**EXERCISE BRIEF**
Write out the opening lines of the data word for word, up to and including the line with "他是中共二十屆中央委員以及二十大代表。", and leave every picture and every later line out.

**Stored entries**
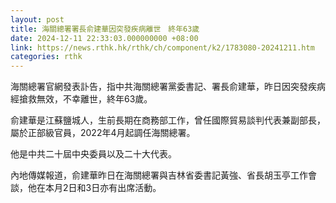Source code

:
 ```yaml
---
layout: post
title: 海關總署署長俞建華因突發疾病離世　終年63歲
date: 2024-12-11 22:33:03.000000000 +08:00
link: https://news.rthk.hk/rthk/ch/component/k2/1783080-20241211.htm
categories: rthk
---
```


海關總署官網發表訃告，指中共海關總署黨委書記、署長俞建華，昨日因突發疾病經搶救無效，不幸離世，終年63歲。

俞建華是江蘇鹽城人，生前長期在商務部工作，曾任國際貿易談判代表兼副部長，屬於正部級官員，2022年4月起調任海關總署。

他是中共二十屆中央委員以及二十大代表。

內地傳媒報道，俞建華昨日在海關總署與吉林省委書記黃強、省長胡玉亭工作會談，他在本月2日和3日亦有出席活動。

**EXERCISE RESPONSE**
Source code

:
 ```yaml
---
layout: post
title: 海關總署署長俞建華因突發疾病離世　終年63歲
date: 2024-12-11 22:33:03.000000000 +08:00
link: https://news.rthk.hk/rthk/ch/component/k2/1783080-20241211.htm
categories: rthk
---
```


海關總署官網發表訃告，指中共海關總署黨委書記、署長俞建華，昨日因突發疾病經搶救無效，不幸離世，終年63歲。

俞建華是江蘇鹽城人，生前長期在商務部工作，曾任國際貿易談判代表兼副部長，屬於正部級官員，2022年4月起調任海關總署。

他是中共二十屆中央委員以及二十大代表。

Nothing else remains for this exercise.